Problem requirements:
In the data below, the answer is the run of lines from the line containing "qu'il serait plus" through the line containing "Lors de l'ajout d'une référence hors", both included; print it exactly and nothing else.

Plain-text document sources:

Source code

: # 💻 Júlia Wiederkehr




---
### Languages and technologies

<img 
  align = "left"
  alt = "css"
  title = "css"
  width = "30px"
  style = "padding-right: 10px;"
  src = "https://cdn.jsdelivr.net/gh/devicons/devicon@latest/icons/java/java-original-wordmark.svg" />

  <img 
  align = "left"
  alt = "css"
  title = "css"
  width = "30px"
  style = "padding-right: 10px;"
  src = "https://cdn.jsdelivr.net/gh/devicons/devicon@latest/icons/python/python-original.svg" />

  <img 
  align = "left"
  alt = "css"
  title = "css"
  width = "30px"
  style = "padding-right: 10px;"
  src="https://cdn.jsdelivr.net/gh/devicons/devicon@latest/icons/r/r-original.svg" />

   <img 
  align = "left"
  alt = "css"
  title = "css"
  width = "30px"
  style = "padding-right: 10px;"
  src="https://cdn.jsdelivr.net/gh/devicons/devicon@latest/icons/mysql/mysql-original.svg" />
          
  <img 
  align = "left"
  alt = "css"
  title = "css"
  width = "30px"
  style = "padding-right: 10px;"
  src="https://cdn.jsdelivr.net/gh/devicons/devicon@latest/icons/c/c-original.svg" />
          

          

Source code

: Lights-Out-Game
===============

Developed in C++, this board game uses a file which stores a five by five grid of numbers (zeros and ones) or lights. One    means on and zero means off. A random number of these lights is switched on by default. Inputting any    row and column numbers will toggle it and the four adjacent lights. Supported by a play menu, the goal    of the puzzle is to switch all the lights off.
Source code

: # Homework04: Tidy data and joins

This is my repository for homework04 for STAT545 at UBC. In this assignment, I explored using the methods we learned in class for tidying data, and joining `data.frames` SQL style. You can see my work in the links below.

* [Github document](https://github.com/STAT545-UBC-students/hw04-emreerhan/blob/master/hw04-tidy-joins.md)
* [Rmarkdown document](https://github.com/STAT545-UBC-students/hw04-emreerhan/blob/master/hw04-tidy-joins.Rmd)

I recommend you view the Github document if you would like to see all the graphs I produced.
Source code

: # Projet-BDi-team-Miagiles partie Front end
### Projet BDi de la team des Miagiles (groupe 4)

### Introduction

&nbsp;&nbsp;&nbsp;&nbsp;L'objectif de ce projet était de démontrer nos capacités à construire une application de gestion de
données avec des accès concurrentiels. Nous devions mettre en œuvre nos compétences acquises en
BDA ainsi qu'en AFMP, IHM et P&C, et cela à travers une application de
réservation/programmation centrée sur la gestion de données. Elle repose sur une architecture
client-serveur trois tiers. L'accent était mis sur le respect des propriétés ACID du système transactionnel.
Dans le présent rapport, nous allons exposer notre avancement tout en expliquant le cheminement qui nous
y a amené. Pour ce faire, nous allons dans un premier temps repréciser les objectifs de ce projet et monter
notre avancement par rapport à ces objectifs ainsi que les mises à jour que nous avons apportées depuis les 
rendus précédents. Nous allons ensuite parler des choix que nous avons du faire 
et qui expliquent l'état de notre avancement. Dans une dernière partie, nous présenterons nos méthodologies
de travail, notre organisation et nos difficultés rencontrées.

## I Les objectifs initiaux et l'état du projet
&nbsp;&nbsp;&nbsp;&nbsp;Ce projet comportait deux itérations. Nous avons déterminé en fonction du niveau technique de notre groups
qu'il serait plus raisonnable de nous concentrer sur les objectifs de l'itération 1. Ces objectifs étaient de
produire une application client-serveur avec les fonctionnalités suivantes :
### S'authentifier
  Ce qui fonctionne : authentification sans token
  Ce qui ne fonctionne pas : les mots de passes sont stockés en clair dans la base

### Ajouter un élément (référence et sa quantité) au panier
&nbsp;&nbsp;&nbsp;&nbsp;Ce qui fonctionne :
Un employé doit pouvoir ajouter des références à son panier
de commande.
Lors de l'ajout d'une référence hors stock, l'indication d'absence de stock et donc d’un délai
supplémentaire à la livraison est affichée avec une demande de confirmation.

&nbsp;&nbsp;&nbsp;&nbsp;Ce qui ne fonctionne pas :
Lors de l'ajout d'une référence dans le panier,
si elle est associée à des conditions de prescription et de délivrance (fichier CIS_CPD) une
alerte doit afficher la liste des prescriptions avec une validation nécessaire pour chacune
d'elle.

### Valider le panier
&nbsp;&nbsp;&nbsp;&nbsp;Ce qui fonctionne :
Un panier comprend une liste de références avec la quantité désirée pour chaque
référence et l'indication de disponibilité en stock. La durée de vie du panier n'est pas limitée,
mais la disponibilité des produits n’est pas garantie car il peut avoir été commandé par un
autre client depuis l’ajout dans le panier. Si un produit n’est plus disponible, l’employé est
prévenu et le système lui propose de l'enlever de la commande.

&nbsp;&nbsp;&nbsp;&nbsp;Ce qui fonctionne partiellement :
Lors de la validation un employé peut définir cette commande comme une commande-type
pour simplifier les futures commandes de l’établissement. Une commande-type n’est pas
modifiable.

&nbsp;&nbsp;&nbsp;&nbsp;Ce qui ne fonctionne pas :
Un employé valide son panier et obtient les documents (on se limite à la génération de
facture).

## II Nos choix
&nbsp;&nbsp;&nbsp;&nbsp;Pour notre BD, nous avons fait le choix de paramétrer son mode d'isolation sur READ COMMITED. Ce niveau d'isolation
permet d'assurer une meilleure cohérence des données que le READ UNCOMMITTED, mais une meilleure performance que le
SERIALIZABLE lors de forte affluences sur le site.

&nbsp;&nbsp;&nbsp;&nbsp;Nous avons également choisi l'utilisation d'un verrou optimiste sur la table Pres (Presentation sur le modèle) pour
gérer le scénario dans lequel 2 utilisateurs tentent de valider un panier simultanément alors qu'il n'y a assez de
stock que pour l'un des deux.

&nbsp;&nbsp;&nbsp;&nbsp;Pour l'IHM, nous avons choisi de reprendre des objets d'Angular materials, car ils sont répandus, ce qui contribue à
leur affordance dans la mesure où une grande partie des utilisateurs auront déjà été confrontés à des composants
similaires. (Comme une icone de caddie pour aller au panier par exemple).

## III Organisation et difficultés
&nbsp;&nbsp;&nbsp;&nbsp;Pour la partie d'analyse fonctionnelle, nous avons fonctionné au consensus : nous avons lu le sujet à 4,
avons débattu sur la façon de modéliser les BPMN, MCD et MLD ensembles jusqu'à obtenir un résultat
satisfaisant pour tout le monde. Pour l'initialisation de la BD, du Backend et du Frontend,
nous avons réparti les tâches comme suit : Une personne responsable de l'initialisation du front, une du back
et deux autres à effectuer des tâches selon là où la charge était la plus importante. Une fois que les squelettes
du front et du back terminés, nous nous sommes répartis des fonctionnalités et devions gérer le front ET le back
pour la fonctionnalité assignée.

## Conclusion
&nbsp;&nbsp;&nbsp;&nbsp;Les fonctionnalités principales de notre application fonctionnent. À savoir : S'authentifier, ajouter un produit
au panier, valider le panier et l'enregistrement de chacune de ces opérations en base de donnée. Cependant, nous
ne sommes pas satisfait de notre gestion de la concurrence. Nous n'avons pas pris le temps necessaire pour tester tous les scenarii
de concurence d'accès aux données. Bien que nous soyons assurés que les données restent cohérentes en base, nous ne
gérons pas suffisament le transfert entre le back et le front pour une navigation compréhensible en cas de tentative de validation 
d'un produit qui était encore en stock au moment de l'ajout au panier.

Solution:
qu'il serait plus raisonnable de nous concentrer sur les objectifs de l'itération 1. Ces objectifs étaient de
produire une application client-serveur avec les fonctionnalités suivantes :
### S'authentifier
  Ce qui fonctionne : authentification sans token
  Ce qui ne fonctionne pas : les mots de passes sont stockés en clair dans la base

### Ajouter un élément (référence et sa quantité) au panier
&nbsp;&nbsp;&nbsp;&nbsp;Ce qui fonctionne :
Un employé doit pouvoir ajouter des références à son panier
de commande.
Lors de l'ajout d'une référence hors stock, l'indication d'absence de stock et donc d’un délai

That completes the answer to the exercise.